## DATASET ENTRIES
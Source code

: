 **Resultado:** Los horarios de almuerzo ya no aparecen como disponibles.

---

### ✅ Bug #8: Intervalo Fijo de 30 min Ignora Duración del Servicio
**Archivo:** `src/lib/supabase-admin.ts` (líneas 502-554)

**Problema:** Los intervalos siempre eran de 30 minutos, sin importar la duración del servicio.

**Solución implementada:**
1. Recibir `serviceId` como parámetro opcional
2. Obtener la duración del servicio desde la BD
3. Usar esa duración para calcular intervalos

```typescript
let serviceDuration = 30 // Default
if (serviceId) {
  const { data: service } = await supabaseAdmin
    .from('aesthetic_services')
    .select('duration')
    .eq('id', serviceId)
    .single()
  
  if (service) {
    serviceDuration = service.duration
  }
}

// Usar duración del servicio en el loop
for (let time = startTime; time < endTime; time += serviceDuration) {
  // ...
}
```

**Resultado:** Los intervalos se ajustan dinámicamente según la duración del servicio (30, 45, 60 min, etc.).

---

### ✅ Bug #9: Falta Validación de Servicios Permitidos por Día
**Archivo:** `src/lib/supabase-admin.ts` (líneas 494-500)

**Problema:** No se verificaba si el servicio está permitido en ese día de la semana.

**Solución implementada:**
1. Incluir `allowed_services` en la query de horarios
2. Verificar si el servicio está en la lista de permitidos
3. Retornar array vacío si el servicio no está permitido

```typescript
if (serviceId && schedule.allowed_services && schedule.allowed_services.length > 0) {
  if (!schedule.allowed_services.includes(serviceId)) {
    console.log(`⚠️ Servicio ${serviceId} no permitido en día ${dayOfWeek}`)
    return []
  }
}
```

## WHAT YOU WILL DO
Write all of the records out again exactly.

## TASK RESPONSE
Source code

: **Resultado:** Los horarios de almuerzo ya no aparecen como disponibles.

---

### ✅ Bug #8: Intervalo Fijo de 30 min Ignora Duración del Servicio
**Archivo:** `src/lib/supabase-admin.ts` (líneas 502-554)

**Problema:** Los intervalos siempre eran de 30 minutos, sin importar la duración del servicio.

**Solución implementada:**
1. Recibir `serviceId` como parámetro opcional
2. Obtener la duración del servicio desde la BD
3. Usar esa duración para calcular intervalos

```typescript
let serviceDuration = 30 // Default
if (serviceId) {
  const { data: service } = await supabaseAdmin
    .from('aesthetic_services')
    .select('duration')
    .eq('id', serviceId)
    .single()
  
  if (service) {
    serviceDuration = service.duration
  }
}

// Usar duración del servicio en el loop
for (let time = startTime; time < endTime; time += serviceDuration) {
  // ...
}
```

**Resultado:** Los intervalos se ajustan dinámicamente según la duración del servicio (30, 45, 60 min, etc.).

---

### ✅ Bug #9: Falta Validación de Servicios Permitidos por Día
**Archivo:** `src/lib/supabase-admin.ts` (líneas 494-500)

**Problema:** No se verificaba si el servicio está permitido en ese día de la semana.

**Solución implementada:**
1. Incluir `allowed_services` en la query de horarios
2. Verificar si el servicio está en la lista de permitidos
3. Retornar array vacío si el servicio no está permitido

```typescript
if (serviceId && schedule.allowed_services && schedule.allowed_services.length > 0) {
  if (!schedule.allowed_services.includes(serviceId)) {
    console.log(`⚠️ Servicio ${serviceId} no permitido en día ${dayOfWeek}`)
    return []
  }
}
```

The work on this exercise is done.